NY Attorney General Files Redlining Lawsuit Alleging Mortgage Discrimination

The New York Attorney General filed a complaint this week in a New York federal court against a national bank headquartered in the state and its holding company alleging that the defendants violated the federal Fair Housing Act (FHA) by engaging in “redlining.” The defendants’ actions were also alleged to violate the state’s Human Rights Law and the Buffalo City Code.

According to the complaint, which the Attorney General claims to have filed pursuant to his parens patriae powers, the defendants intentionally discriminated against African Americans in the Buffalo metro area on the basis of race in violation of the FHA by limiting the geographic area in which the bank marketed and sold its mortgage loan products (termed the bank’s “Trade Area”) to exclude certain neighborhoods in which the majority of residents were African American (termed the “Eastside neighborhoods”). The practice of not offering products or services to residents of predominantly minority communities has been labeled “redlining.” The defendants’ alleged policies and practices on which the Attorney General’s “redlining” claim is based include:

  • Automatically disqualifying borrowers with properties outside the Trade Area from eligibility for certain mortgage loan products regardless of the borrower’s creditworthiness
  • Locating branch offices and branded ATMs outside of the Eastside neighborhoods
  • Placing the majority of advertising in newspapers that are not distributed in the Eastside neighborhoods or in ethnic media sources not directed towards African Americans

To demonstrate “the discriminatory effects” of the defendants’ alleged redlining, the complaint compares the bank’s Home Mortgage Disclosure Act (HMDA) data with HMDA data reported by other Buffalo-area banks. According to the complaint, such data shows that the defendant bank lagged behind other Buffalo area banks in generating mortgage applications from and making mortgage loans to African American borrowers and Eastside neighborhood borrowers of any race. (Peer group HMDA data has similarly been used by the U.S. Department of Justice (DOJ) to support redlining lawsuits.)

While alleging that the defendants’ redlining “is motivated by a discriminatory intent and results in disparate treatment” of Buffalo-area African Americans on the basis of race, the complaint also includes a disparate impact claim. Describing the alleged disparities between the defendant bank’s lending activity and that of other banks shown by the HMDA data as “statistically significant,” the complaint alleges that the defendants’ practices resulted in a “disparate impact on African-Americans and Eastside residents” and “are not necessary to achieve any of [their] substantial legitimate, nondiscriminatory interests.”  

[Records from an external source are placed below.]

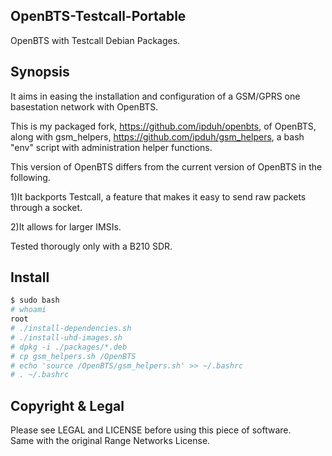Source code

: ## OpenBTS-Testcall-Portable
OpenBTS with Testcall Debian Packages. <br>

## Synopsis

It aims in easing the installation and configuration of a GSM/GPRS one basestation network with OpenBTS.

This is my packaged fork, https://github.com/ipduh/openbts, of OpenBTS,
along with gsm_helpers, https://github.com/ipduh/gsm_helpers, a bash
"env" script with administration helper functions.

This version of OpenBTS differs from the current version of OpenBTS in the following.

1)It backports Testcall, a feature that makes it easy to send raw packets through a socket.

2)It allows for larger IMSIs.

Tested thorougly only with a B210 SDR.

## Install
```sh
$ sudo bash
# whoami
root
# ./install-dependencies.sh
# ./install-uhd-images.sh
# dpkg -i ./packages/*.deb
# cp gsm_helpers.sh /OpenBTS
# echo 'source /OpenBTS/gsm_helpers.sh' >> ~/.bashrc
# . ~/.bashrc
```

## Copyright & Legal

Please see LEGAL and LICENSE before using this piece of software. <br>
Same with the original Range Networks License.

In framing the case as an intentional discrimination/disparate treatment case while also including a disparate impact claim, the Attorney General is also following the DOJ, which has pled cases in this way so as not to rely exclusively on a disparate impact theory of liability. (The U.S. Supreme Court may have its third opportunity to decide whether disparate impact claims are available under the FHA if it grants certiorari in Inclusive Communities Project v. Texas Dep’t of Housing.)

 

 

DISCLAIMER: Because of the generality of this update, the information provided herein may not be applicable in all situations and should not be acted upon without specific legal advice based on particular situations.